The Star Tribune reports that the recently concluded legislative session was "kind to business" (June 20). That article, like the session, largely ignored small business, even though 98 percent of Minnesota businesses are small and employ 52 percent of our workforce. (That's 1.2 million Minnesotans.)
This session did not address small businesses' most pressing issue. In survey after survey, most owners of small businesses identify affordable health care as their top concern. According to the Council of Economic Advisers, small businesses pay up to 18 percent more per worker than do large firms for the same health-insurance policies, leading many to conclude that small businesses subsidize health care for large businesses. (Read more research and solutions on health care for small businesses at smallbusinessmn.org.)
This session lowered utility rates for big businesses and increased rates on small businesses, and enacted a fee on emerging-energy small-business customers.
Equity crowdfunding passed this session to help small-business owners access capital. However, the new law does not require a timeline to create rules needed to enact the program. Congress passed a similar law years ago that, without rules, sits idle.

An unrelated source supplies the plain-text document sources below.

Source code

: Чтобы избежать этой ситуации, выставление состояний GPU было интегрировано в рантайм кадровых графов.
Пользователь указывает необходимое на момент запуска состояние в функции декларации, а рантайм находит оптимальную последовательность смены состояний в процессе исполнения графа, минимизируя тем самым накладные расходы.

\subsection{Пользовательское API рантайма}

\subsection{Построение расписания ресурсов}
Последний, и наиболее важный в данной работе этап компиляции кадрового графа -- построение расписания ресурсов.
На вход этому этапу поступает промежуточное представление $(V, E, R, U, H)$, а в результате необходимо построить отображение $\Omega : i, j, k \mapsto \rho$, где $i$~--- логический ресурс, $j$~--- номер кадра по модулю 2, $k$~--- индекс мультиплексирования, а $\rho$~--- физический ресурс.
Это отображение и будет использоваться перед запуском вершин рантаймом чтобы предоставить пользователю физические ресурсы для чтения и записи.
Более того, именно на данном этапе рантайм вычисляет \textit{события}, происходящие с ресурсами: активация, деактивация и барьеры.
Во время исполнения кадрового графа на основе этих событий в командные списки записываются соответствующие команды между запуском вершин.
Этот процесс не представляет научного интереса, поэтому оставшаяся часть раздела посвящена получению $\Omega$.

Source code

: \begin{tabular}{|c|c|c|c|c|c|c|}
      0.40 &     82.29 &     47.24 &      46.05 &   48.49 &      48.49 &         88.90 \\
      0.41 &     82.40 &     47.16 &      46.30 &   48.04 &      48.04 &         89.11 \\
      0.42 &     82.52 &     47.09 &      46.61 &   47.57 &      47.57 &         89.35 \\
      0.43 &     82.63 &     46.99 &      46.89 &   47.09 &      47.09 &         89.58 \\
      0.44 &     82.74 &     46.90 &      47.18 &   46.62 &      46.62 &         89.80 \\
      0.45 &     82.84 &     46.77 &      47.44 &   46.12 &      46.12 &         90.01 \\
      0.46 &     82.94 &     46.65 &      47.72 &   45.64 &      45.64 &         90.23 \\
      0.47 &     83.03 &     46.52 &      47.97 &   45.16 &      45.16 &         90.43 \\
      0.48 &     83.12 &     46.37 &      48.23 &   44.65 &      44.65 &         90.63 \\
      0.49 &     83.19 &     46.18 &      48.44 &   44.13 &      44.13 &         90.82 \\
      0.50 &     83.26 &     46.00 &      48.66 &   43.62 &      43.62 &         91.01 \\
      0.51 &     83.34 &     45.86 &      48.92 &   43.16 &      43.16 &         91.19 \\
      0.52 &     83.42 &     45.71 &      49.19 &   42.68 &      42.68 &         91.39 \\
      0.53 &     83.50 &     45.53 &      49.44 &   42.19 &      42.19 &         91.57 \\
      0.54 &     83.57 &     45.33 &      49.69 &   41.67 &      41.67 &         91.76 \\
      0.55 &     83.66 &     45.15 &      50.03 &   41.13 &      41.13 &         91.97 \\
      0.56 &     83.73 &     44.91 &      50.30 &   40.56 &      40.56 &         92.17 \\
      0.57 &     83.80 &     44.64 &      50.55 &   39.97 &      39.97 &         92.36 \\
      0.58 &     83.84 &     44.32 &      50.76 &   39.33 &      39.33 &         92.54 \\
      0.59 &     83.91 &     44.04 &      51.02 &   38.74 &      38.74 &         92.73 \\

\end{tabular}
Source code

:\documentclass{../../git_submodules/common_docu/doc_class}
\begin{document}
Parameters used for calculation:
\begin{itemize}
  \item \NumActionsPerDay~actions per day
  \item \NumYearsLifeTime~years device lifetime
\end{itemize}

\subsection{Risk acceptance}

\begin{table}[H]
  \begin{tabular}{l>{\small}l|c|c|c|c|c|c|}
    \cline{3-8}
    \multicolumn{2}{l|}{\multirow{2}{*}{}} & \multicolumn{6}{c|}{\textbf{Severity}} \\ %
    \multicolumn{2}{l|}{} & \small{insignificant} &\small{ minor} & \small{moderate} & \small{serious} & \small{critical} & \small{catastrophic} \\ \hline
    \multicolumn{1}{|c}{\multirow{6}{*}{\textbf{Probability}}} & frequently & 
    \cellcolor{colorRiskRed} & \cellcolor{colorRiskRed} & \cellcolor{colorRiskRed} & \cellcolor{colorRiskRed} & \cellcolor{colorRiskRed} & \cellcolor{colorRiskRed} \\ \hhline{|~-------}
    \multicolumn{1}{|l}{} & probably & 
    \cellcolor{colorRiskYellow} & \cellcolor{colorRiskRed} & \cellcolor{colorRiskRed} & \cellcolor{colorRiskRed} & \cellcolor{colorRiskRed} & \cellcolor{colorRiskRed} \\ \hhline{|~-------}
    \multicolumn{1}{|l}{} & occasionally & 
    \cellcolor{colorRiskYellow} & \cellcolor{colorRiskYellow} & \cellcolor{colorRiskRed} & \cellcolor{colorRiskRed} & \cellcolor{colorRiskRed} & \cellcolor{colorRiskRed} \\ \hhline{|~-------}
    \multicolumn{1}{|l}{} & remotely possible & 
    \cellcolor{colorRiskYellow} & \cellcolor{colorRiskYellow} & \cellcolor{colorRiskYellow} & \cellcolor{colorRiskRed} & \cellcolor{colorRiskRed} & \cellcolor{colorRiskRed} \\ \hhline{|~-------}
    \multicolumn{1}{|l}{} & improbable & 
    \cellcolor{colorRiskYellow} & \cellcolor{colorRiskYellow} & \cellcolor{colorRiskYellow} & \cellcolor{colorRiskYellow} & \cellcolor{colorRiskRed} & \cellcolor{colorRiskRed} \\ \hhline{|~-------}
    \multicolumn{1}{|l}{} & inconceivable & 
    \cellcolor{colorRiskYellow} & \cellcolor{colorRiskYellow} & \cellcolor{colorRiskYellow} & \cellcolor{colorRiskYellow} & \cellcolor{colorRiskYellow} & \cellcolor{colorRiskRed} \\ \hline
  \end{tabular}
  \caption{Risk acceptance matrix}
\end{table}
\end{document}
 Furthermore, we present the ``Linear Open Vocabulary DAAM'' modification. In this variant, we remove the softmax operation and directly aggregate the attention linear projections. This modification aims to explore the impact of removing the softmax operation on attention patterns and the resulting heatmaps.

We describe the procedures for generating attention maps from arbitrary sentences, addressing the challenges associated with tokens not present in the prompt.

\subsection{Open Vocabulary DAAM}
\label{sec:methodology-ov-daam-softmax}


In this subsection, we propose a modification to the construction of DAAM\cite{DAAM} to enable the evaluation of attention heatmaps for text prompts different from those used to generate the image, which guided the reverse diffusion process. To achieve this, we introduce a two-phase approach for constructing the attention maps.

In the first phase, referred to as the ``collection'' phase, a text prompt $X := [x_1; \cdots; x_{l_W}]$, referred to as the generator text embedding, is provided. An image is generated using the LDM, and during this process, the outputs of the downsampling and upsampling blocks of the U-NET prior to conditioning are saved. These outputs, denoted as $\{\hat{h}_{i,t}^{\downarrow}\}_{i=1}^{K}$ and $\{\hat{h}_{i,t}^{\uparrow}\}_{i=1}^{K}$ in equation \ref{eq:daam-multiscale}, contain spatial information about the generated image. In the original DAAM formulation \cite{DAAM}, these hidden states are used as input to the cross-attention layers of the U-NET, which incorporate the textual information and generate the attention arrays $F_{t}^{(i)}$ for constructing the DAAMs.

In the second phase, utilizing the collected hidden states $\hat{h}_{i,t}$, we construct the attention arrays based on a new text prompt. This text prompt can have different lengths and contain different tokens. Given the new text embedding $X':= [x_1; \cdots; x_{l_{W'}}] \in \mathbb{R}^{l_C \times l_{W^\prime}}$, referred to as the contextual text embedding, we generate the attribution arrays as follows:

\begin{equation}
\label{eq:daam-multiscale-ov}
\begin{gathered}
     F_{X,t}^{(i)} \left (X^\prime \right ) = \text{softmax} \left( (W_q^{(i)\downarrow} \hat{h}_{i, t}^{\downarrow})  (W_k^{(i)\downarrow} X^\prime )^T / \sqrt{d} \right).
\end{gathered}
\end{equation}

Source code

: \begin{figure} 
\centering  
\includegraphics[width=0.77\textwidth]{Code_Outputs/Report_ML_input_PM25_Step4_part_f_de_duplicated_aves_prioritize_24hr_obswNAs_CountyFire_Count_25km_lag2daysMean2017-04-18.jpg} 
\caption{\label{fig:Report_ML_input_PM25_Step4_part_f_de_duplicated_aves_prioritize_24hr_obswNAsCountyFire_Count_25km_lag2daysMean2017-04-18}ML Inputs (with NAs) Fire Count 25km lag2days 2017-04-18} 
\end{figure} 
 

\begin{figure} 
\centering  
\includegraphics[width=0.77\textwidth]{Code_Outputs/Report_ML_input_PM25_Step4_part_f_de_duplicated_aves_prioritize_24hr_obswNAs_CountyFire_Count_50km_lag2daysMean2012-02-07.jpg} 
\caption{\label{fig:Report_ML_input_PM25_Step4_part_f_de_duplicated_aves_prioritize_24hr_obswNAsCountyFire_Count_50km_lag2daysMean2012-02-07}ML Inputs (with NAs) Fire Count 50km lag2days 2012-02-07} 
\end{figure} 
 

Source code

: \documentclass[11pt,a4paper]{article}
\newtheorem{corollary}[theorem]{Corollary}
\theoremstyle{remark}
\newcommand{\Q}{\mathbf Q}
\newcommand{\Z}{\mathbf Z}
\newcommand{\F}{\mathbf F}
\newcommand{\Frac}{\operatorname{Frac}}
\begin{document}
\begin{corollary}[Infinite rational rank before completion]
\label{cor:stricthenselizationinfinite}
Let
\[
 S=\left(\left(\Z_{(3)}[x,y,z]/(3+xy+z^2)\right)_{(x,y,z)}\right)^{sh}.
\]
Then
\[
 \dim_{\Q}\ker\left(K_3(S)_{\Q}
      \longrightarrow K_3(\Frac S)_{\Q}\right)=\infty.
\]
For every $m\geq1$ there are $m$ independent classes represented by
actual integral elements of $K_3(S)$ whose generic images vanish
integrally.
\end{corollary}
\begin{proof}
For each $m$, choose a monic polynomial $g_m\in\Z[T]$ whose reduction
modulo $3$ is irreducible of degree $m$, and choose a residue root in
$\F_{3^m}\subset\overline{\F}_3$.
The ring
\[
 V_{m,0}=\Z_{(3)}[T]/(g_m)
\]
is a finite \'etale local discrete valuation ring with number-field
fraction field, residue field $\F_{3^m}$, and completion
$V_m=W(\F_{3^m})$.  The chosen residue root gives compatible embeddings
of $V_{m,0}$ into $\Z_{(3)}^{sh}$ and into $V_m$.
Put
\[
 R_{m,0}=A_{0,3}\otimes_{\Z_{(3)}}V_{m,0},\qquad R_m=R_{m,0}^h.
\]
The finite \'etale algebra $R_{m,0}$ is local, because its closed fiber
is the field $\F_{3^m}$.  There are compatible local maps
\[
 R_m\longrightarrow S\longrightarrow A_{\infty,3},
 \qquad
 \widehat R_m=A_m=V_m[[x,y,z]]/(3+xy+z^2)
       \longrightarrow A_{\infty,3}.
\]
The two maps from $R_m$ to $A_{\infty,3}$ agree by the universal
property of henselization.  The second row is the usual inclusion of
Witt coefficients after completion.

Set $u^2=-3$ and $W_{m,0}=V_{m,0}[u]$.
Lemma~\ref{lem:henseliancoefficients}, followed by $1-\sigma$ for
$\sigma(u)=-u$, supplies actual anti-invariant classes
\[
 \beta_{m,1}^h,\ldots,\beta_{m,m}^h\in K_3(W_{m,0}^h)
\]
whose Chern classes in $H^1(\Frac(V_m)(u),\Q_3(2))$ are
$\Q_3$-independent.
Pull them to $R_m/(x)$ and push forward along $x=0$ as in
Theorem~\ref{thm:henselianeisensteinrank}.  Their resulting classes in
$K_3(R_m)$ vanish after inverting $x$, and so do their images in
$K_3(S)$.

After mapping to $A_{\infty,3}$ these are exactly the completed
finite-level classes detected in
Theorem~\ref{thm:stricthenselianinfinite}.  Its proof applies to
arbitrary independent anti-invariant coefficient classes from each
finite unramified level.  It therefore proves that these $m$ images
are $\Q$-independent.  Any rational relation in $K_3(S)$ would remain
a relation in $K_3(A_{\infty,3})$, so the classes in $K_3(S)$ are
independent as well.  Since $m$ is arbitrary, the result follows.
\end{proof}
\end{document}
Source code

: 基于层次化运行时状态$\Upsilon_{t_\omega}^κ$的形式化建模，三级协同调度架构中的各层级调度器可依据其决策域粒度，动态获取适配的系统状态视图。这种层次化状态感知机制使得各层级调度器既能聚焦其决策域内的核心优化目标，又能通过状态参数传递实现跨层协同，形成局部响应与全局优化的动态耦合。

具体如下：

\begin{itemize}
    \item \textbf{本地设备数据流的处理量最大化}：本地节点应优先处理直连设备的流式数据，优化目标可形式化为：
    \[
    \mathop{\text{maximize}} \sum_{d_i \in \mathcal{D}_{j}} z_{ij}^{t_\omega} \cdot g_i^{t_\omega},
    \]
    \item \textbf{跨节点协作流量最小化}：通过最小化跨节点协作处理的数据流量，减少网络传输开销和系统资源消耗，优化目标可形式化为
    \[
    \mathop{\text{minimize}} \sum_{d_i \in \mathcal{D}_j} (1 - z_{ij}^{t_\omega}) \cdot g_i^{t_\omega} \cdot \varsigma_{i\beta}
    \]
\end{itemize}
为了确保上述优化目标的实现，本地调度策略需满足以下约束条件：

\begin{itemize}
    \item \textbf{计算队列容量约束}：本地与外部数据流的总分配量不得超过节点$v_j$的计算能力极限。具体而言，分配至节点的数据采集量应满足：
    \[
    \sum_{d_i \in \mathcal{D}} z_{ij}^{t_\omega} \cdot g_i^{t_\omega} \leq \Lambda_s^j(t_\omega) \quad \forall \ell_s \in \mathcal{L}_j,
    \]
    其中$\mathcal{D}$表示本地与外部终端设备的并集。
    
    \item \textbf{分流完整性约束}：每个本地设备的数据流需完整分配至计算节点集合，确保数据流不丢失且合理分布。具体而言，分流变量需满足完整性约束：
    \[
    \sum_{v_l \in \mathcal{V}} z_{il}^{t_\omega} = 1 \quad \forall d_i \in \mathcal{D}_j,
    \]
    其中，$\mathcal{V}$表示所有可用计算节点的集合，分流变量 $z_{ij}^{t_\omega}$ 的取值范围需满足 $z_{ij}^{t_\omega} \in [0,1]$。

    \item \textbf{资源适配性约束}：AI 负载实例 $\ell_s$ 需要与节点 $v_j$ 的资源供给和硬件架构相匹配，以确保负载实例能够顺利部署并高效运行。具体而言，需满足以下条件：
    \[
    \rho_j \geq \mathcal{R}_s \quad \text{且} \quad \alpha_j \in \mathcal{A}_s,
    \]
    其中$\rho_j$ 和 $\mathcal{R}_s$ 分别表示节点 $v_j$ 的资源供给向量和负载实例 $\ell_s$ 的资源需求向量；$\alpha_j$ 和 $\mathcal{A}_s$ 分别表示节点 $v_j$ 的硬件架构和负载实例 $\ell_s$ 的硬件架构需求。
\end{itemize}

The Minnesota Pollution Control Agency citizens' board was abolished this session because it requested an environmental-impact review of a proposed large corporate farm. This signals more favoritism toward big business and further disadvantages to small-business farms that may be downstream from heavy polluters, that do not benefit from economies of scale and that create far less pollution.
Small businesses, such as small rice farms, may be destroyed as a result of a law passed this session that defunds enforcement of decades-old sulfate dumping standards. Pollinator-friendly small businesses now face unfair competition practices because of a new law that allows "pollinator friendly" labels on products that are or may be lethal to pollinators.
Minnesota businesses of all sizes need transportation to get goods to market, employees to work and customers to their doors. Transportation was left largely unaddressed this session.
In Greater Minnesota, tens of thousands of small-business owners, customers and employees do not have adequate Internet access. Last session, Small Business Minnesota supported an Internet access program for Greater Minnesota. This session, the program was almost eliminated. After protest, it was "reinstated," but with only 10 percent of its funding.